I didn't have a point, I was pointing out that in your previous posts you claim that Pinnacle Inc has no hand in the purchase of Mesaba but in your latest post you point that because Pinnacle bought Mesaba that the situation is different than in '97. If Pinnacle Inc didn't buy you then the purchasing situation is identical to '97.
Facts are that wholly owned Mesaba did not have a contract with Delta on any of their airframes. A new service agreement was negotiated between PNCL and DAL with the purchase (reference the SEC filings for full details). This situation was exactly the same as in 1997 when wholly owned Express I did not have a service agreement with NWA.

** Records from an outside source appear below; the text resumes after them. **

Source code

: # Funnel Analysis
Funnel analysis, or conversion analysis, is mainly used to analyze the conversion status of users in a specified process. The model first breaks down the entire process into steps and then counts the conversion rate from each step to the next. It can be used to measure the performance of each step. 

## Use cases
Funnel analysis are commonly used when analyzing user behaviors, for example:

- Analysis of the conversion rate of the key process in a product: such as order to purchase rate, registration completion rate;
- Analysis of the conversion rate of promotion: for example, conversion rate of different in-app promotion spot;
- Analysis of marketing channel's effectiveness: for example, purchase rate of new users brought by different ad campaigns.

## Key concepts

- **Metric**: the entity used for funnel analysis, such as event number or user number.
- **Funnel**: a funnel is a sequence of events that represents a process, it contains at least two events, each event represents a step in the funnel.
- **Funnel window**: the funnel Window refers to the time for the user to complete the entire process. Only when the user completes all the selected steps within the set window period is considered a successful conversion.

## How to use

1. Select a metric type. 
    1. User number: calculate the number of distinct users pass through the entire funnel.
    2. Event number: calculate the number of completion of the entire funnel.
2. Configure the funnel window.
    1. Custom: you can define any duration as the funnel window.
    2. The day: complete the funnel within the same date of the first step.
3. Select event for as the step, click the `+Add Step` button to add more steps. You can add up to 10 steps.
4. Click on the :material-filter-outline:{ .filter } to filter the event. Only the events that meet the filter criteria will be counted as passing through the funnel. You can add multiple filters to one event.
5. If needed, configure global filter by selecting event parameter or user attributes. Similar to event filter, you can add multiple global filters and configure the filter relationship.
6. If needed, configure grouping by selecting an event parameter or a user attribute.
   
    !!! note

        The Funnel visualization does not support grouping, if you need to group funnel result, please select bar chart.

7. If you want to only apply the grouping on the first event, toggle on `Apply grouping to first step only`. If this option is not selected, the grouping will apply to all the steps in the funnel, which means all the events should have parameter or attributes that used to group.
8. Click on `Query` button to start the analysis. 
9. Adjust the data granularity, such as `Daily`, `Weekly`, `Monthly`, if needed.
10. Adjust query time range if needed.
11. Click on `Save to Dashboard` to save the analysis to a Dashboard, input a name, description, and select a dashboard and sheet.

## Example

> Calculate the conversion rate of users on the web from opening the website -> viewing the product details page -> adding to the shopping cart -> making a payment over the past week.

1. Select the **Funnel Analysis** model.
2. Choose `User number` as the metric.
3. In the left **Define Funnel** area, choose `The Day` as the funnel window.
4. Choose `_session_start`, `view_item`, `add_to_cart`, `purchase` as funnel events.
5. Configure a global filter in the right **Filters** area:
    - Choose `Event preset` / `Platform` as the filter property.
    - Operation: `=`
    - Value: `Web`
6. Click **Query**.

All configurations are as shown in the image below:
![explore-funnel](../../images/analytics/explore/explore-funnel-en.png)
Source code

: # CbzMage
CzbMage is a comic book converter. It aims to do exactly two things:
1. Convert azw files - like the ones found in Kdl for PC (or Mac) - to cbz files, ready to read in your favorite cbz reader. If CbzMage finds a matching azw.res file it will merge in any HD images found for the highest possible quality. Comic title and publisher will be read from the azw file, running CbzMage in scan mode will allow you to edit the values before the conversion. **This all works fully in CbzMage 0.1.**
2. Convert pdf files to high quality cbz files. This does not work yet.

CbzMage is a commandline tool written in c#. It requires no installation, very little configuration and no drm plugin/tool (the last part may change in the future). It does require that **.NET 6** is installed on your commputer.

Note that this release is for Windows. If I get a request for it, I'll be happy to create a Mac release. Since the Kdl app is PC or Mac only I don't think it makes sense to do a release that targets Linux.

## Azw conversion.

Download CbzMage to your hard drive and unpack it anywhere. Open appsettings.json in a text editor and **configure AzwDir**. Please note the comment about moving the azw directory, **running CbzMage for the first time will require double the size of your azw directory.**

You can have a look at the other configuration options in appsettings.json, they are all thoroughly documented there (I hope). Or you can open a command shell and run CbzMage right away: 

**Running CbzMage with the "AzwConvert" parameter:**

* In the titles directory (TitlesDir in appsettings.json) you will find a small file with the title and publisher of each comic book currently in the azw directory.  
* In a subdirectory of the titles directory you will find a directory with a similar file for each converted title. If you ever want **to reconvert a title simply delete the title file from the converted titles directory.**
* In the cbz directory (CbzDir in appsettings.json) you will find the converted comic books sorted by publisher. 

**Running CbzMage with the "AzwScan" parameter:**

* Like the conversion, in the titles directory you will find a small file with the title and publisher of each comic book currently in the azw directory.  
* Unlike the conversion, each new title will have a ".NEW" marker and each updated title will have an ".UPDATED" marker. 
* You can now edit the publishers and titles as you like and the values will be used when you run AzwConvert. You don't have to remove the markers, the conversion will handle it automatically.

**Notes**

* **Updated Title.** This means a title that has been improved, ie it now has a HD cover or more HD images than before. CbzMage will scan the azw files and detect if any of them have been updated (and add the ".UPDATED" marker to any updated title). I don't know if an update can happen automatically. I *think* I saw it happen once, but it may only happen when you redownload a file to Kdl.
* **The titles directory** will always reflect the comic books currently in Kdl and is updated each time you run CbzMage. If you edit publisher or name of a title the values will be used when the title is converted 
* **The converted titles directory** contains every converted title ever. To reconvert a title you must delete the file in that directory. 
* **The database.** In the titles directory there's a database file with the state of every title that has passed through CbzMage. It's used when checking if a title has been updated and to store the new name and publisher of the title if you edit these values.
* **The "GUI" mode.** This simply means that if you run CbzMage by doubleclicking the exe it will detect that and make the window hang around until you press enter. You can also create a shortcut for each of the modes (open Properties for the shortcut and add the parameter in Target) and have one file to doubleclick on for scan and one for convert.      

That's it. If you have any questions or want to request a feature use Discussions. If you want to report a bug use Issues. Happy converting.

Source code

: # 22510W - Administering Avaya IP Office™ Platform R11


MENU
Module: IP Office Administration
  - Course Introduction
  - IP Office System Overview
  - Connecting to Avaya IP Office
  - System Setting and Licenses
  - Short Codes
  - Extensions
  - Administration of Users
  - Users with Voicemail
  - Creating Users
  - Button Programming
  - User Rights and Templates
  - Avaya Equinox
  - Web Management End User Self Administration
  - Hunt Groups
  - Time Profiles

I don't get why the Mesaba pilots on this board have no clue as to what even happened in '97. If you weren't there and you don't know, just keep your trap shut. Your speculation only makes you more confused.
I do agree that it is completely different situation though and the LOA does not apply in any way other than highlighting what the Mesaba MEC thought was a "fair" integration years ago.
Flip back a post or two and you'll find your answer. You actually quoted it above.....can't you read?
How can this purchasing situation be identical to the '97 one if there wasn't one then and there certainly is a "purchasing situation" now?
...oh, you agree it's a completely different situation...wait, it's exactly the same...wait...huh?
Sorry I missed your answer before. Please see CptMurph's post about the fragmentation policy. Oh, and if all we needed was the fragmentation policy, why did we need the scope in our contract? And with all this flying getting moved around DCI carriers, why have pilots not moved from company to company?